(ASSIGNMENT): With the pictures left out, print exactly the lines below that run from the one containing "# Links to Collaborators" through the one containing "The functions requires".

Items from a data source
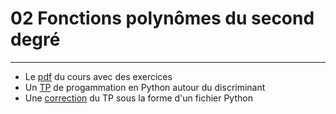 # 02 Fonctions polynômes du second degré
---

* Le [pdf](https://github.com/NaturelEtChaud/Math-premiere/blob/main/02%20Fonctions%20polyn%C3%B4mes%20du%20second%20degr%C3%A9/premi%C3%A8re_Math02_Second_degr%C3%A9.pdf) du cours avec des exercices
* Un [TP](https://github.com/NaturelEtChaud/Math-premiere/blob/main/02%20Fonctions%20polyn%C3%B4mes%20du%20second%20degr%C3%A9/TP_Python.pdf) de progammation en Python autour du discriminant
* Une [correction](https://github.com/NaturelEtChaud/Math-premiere/blob/main/02%20Fonctions%20polyn%C3%B4mes%20du%20second%20degr%C3%A9/TP_trinomeSecondDegre.py) du TP sous la forme d'un fichier Python
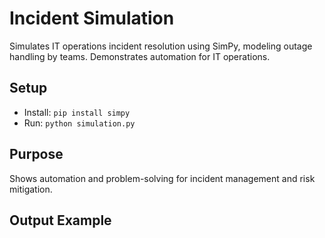 # Incident Simulation
Simulates IT operations incident resolution using SimPy, modeling outage handling by teams. Demonstrates automation for IT operations.

## Setup
- Install: `pip install simpy`
- Run: `python simulation.py`

## Purpose
Shows automation and problem-solving for incident management and risk mitigation.

## Output Example
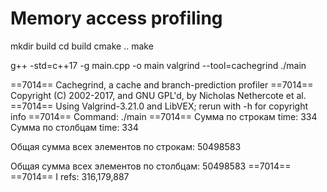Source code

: # Memory access profiling

mkdir build
cd build
cmake ..
make


g++ -std=c++17 -g main.cpp -o main
valgrind --tool=cachegrind ./main



==7014== Cachegrind, a cache and branch-prediction profiler
==7014== Copyright (C) 2002-2017, and GNU GPL'd, by Nicholas Nethercote et al.
==7014== Using Valgrind-3.21.0 and LibVEX; rerun with -h for copyright info
==7014== Command: ./main
==7014== 
Сумма по строкам time: 334
Сумма по столбцам time: 334

 Общая сумма всех элементов по строкам: 50498583

 Общая сумма всех элементов по столбцам: 50498583
==7014== 
==7014== I refs:        316,179,887
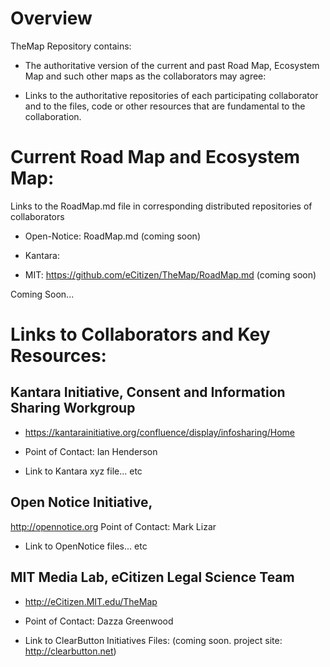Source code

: # Overview

TheMap Repository contains:

* The authoritative version of the current and past Road Map, Ecosystem Map and such other maps as the collaborators may agree:

* Links to the authoritative repositories of each participating collaborator and to the files, code or other resources that are fundamental to the collaboration.

# Current Road Map and Ecosystem Map:

Links to the RoadMap.md file in corresponding distributed repositories of collaborators

* Open-Notice: RoadMap.md (coming soon) 

* Kantara: 

* MIT: https://github.com/eCitizen/TheMap/RoadMap.md (coming soon)

Coming Soon...

# Links to Collaborators and Key Resources:

## Kantara Initiative, Consent and Information Sharing Workgroup

* https://kantarainitiative.org/confluence/display/infosharing/Home
* Point of Contact: Ian Henderson 

* Link to Kantara xyz file... etc

## Open Notice Initiative, 
http://opennotice.org
Point of Contact: Mark Lizar

* Link to OpenNotice files... etc

## MIT Media Lab, eCitizen Legal Science Team
* http://eCitizen.MIT.edu/TheMap
* Point of Contact: Dazza Greenwood

* Link to ClearButton Initiatives Files: (coming soon.  project site: http://clearbutton.net) 

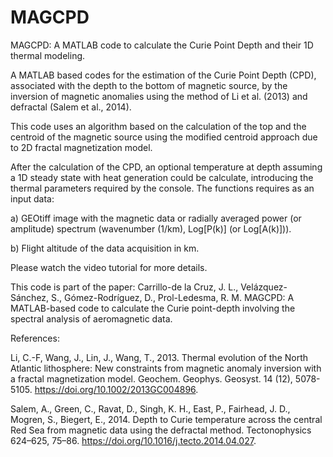 # MAGCPD

MAGCPD: A MATLAB code to calculate the Curie Point Depth and their 1D thermal modeling.

A MATLAB based codes for the estimation of the Curie Point Depth (CPD), associated with the depth to the bottom of magnetic source, by the inversion of magnetic anomalies using the method of Li et al. (2013) and defractal (Salem et al., 2014).

This code uses an algorithm based on the calculation of the top and the centroid of the magnetic source using the modified centroid approach due to 2D fractal magnetization model.

After the calculation of the CPD, an optional temperature at depth assuming a 1D steady state with heat generation could be calculate, introducing the thermal parameters required by the console. 
The functions requires as an input data:

a) GEOtiff image with the magnetic data or radially averaged power (or amplitude) spectrum (wavenumber (1/km), Log[P(k)] (or Log[A(k)])).

b) Flight altitude of the data acquisition in km.

Please watch the video tutorial for more details.

This code is part of the paper: 
Carrillo-de la Cruz, J. L., Velázquez-Sánchez, S., Gómez-Rodríguez, D., Prol-Ledesma, R. M. MAGCPD: A MATLAB-based code to calculate the Curie point-depth involving the spectral analysis of aeromagnetic data. 

References:

Li, C.-F, Wang, J., Lin, J., Wang, T., 2013. Thermal evolution of the North Atlantic lithosphere: New constraints from magnetic anomaly inversion with a fractal magnetization model. Geochem. Geophys. Geosyst. 14 (12), 5078-5105. https://doi.org/10.1002/2013GC004896. 

Salem, A., Green, C., Ravat, D., Singh, K. H., East, P., Fairhead, J. D., Mogren, S., Biegert, E., 2014. Depth to Curie temperature across the central Red Sea from magnetic data using the defractal method. Tectonophysics 624–625, 75–86. https://doi.org/10.1016/j.tecto.2014.04.027. 
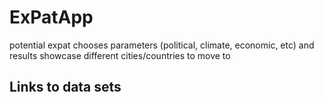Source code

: # ExPatApp
potential expat chooses parameters (political, climate, economic, etc) and results showcase different cities/countries to move to

## Links to data sets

(ANSWER AREA):
# Links to Collaborators and Key Resources:

## Kantara Initiative, Consent and Information Sharing Workgroup

* https://kantarainitiative.org/confluence/display/infosharing/Home
* Point of Contact: Ian Henderson 

* Link to Kantara xyz file... etc

## Open Notice Initiative, 
http://opennotice.org
Point of Contact: Mark Lizar

* Link to OpenNotice files... etc

## MIT Media Lab, eCitizen Legal Science Team
* http://eCitizen.MIT.edu/TheMap
* Point of Contact: Dazza Greenwood

* Link to ClearButton Initiatives Files: (coming soon.  project site: http://clearbutton.net) 

 # MAGCPD

MAGCPD: A MATLAB code to calculate the Curie Point Depth and their 1D thermal modeling.

A MATLAB based codes for the estimation of the Curie Point Depth (CPD), associated with the depth to the bottom of magnetic source, by the inversion of magnetic anomalies using the method of Li et al. (2013) and defractal (Salem et al., 2014).

This code uses an algorithm based on the calculation of the top and the centroid of the magnetic source using the modified centroid approach due to 2D fractal magnetization model.

After the calculation of the CPD, an optional temperature at depth assuming a 1D steady state with heat generation could be calculate, introducing the thermal parameters required by the console. 
The functions requires as an input data:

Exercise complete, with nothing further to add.